- Born: Maria de Lourdes Ribeiro 15 November 1934 Nova Goa Goa, Portuguese India
- Died: 10 February 1999 (aged 64) Lisbon, Portugal
- Burial place: Prazeres Cemetery
- Occupation: Painter
- Awards: Grand Officer of the Order of Prince Henry

= Maluda (artist) =

Portuguese painter (1934–1999)

Maria de Lourdes Ribeiro (15 November 1934 – 10 February 1999), better known as Maluda, was a Portuguese painter. Her work was mainly based on portraits and city views, namely the painting of urban landscapes, windows and various other architectural elements. She achieved particular popularity as a designer of Portuguese postage stamps.

==Early life==
Maria de Lourdes Ribeiro, known as Maluda, was born on 15 November 1934 in the city of Nova Goa, in what at the time was the Portuguese colony of Goa. Her father was an army officer posted there. She started painting as a self-taught portraitist after she moved with her family to Lourenço Marques (now Maputo), in the former Portuguese colony of Mozambique, where she lived from 1948. It was there that she formed, with four other artists, the painting group Os Independentes, which exhibited in 1961, 1962 and 1963. Her studio became a focal point of the social life of artists in the city. She was an all-round sports enthusiast, winning prizes in motor rallies, and taking part in horse riding, fencing, volleyball, basketball, and golf. In 1963 Maluda obtained a scholarship from the Calouste Gulbenkian Foundation and travelled to the Portuguese capital of Lisbon.

==Career==
Between 1964 and 1967 Maluda lived in Paris on a Gulbenkian scholarship. There she studied at the Académie de la Grande Chaumière with Jean Aujame and Michel Rodde. During her stay in Paris, she interacted with other artists, including Maria Helena Vieira da Silva and her husband, the Hungarian painter Árpád Szenes. It was at that time that she became interested in portraits. Over the years she would paint famous Portuguese, such as the actress Ana Zanatti, the fado singer Amália Rodrigues, the writer and diplomat Aquilino Ribeiro, the prime minister and president Mário Soares, and the Portuguese Communist Party leader Álvaro Cunhal, among others. However, Maluda is better known for her compositions in a geometrical style based on urban landscape, particularly paintings of windows and roofs inspired by those of Lisbon.

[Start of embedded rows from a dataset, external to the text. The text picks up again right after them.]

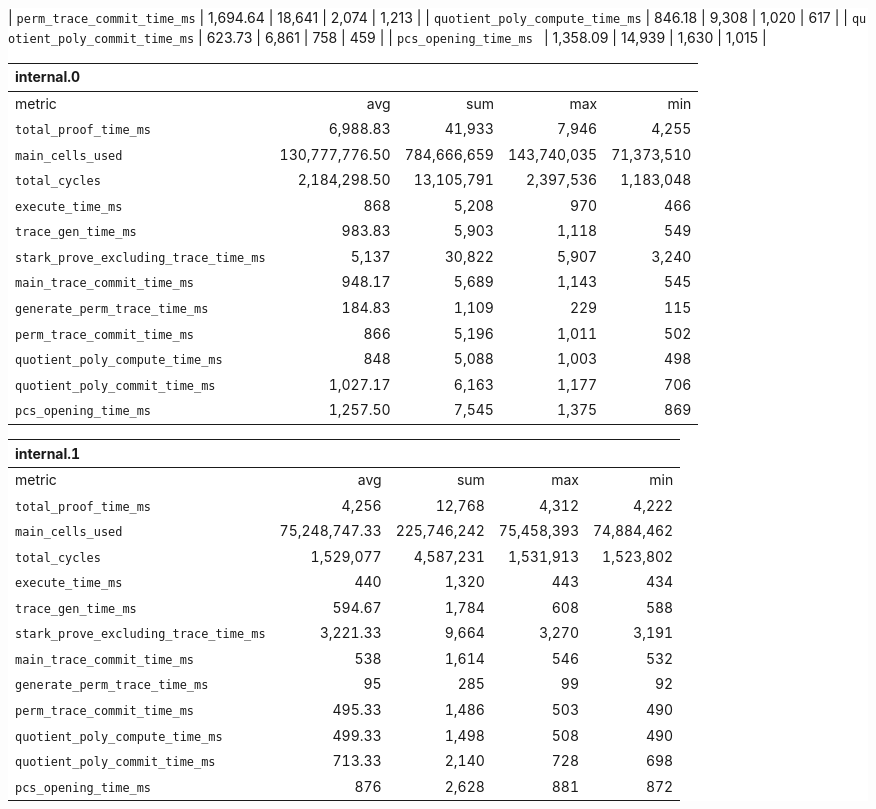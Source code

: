 | `perm_trace_commit_time_ms` |  1,694.64 |  18,641 |  2,074 |  1,213 |
| `quotient_poly_compute_time_ms` |  846.18 |  9,308 |  1,020 |  617 |
| `quotient_poly_commit_time_ms` |  623.73 |  6,861 |  758 |  459 |
| `pcs_opening_time_ms ` |  1,358.09 |  14,939 |  1,630 |  1,015 |

| internal.0 |||||
|:---|---:|---:|---:|---:|
|metric|avg|sum|max|min|
| `total_proof_time_ms ` |  6,988.83 |  41,933 |  7,946 |  4,255 |
| `main_cells_used     ` |  130,777,776.50 |  784,666,659 |  143,740,035 |  71,373,510 |
| `total_cycles        ` |  2,184,298.50 |  13,105,791 |  2,397,536 |  1,183,048 |
| `execute_time_ms     ` |  868 |  5,208 |  970 |  466 |
| `trace_gen_time_ms   ` |  983.83 |  5,903 |  1,118 |  549 |
| `stark_prove_excluding_trace_time_ms` |  5,137 |  30,822 |  5,907 |  3,240 |
| `main_trace_commit_time_ms` |  948.17 |  5,689 |  1,143 |  545 |
| `generate_perm_trace_time_ms` |  184.83 |  1,109 |  229 |  115 |
| `perm_trace_commit_time_ms` |  866 |  5,196 |  1,011 |  502 |
| `quotient_poly_compute_time_ms` |  848 |  5,088 |  1,003 |  498 |
| `quotient_poly_commit_time_ms` |  1,027.17 |  6,163 |  1,177 |  706 |
| `pcs_opening_time_ms ` |  1,257.50 |  7,545 |  1,375 |  869 |

| internal.1 |||||
|:---|---:|---:|---:|---:|
|metric|avg|sum|max|min|
| `total_proof_time_ms ` |  4,256 |  12,768 |  4,312 |  4,222 |
| `main_cells_used     ` |  75,248,747.33 |  225,746,242 |  75,458,393 |  74,884,462 |
| `total_cycles        ` |  1,529,077 |  4,587,231 |  1,531,913 |  1,523,802 |
| `execute_time_ms     ` |  440 |  1,320 |  443 |  434 |
| `trace_gen_time_ms   ` |  594.67 |  1,784 |  608 |  588 |
| `stark_prove_excluding_trace_time_ms` |  3,221.33 |  9,664 |  3,270 |  3,191 |
| `main_trace_commit_time_ms` |  538 |  1,614 |  546 |  532 |
| `generate_perm_trace_time_ms` |  95 |  285 |  99 |  92 |
| `perm_trace_commit_time_ms` |  495.33 |  1,486 |  503 |  490 |
| `quotient_poly_compute_time_ms` |  499.33 |  1,498 |  508 |  490 |
| `quotient_poly_commit_time_ms` |  713.33 |  2,140 |  728 |  698 |
| `pcs_opening_time_ms ` |  876 |  2,628 |  881 |  872 |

In 1969 Maluda held her first solo exhibition at the Diário de Notícias gallery in Lisbon. In 1973 she held a major solo exhibition at the Gulbenkian Foundation in Lisbon, which was very successful, registering around 15,000 visitors. Between 1976 and 1978, she was once again a Gulbenkian Foundation grantee, studying in London and Switzerland. In 1979 she held an exhibition at the Gulbenkian Foundation in Paris. In 1981 she published an autobiography entitled Maluda, with a preface by Maria Helena Vieira da Silva. In 1984, she had solo exhibitions in New York City, Washington, D.C. and Dallas, as well as Lisbon. From 1985 onwards, Maluda was invited to make several series of stamps for CTT Correios de Portugal, S.A., the Portuguese post office. In 1994, Lisbon was the European Capital of Culture and in this context she held a solo exhibition at the Centro Cultural de Belém near Lisbon. In 1998 she held her last solo exhibition, Os Selos de Maluda (Maluda's stamps). While having considerable popularity amongst the public she was, to a certain extent, ostracised by other artists who considered her style to be too popular.

==Awards and honours==
- In 1979 Maluda won the "painting prize" from the National Academy of Fine Arts in Lisbon.
- Two of Maluda's stamps won prizes at the World Government Stamp Printers Conference, in Washington, DC, in 1987, and in Périgueux, France, in 1989, when she was awarded the "World Prize" for the best stamp.
- In 1994 she was one of the winners of the prestigious "Prémio Bordalo".
- On 13 October 1998, she made a Grand Officer of the Order of Prince Henry.
- In 2001, the Portuguese art critic José-Augusto França selected her painting Portel (1986) as one of the "100 Portuguese Paintings of the 20th Century".
- In 2007, a street in Lisbon was named after her.
- In 2009, a book, compiled by Carlos Ribeiro and others, was published to mark the tenth anniversary of her death, bringing together almost all of her vast work. In the same year, the Portuguese Parliament in Lisbon, held a retrospective exhibition.

==Death==
Maluda died in Lisbon on 10 February 1999, a victim of pancreatic cancer. She was buried in the Prazeres Cemetery in the area reserved for artists.